Work request
Identify every line in the records below that contains the word "kappa", and reproduce each one.
┄┄┄┄┄┄┄┄┄┄┄┄┄┄┄┄┄┄┄┄
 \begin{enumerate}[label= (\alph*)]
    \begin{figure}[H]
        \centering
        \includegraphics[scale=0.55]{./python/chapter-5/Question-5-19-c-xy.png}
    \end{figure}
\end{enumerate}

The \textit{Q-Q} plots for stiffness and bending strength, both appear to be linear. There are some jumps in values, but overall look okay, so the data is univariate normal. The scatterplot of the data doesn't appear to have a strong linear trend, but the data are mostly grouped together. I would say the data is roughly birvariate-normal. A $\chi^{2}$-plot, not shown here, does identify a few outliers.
┄┄┄┄┄┄┄┄┄┄┄┄┄┄┄┄┄┄┄┄
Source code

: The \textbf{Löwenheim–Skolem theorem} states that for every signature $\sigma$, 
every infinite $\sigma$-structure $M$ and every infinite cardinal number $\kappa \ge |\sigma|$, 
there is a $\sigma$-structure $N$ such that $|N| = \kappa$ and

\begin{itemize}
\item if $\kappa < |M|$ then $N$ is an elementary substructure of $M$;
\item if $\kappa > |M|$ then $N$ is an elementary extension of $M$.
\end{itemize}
┄┄┄┄┄┄┄┄┄┄┄┄┄┄┄┄┄┄┄┄
Task result
every infinite $\sigma$-structure $M$ and every infinite cardinal number $\kappa \ge |\sigma|$, 
there is a $\sigma$-structure $N$ such that $|N| = \kappa$ and
\item if $\kappa < |M|$ then $N$ is an elementary substructure of $M$;
\item if $\kappa > |M|$ then $N$ is an elementary extension of $M$.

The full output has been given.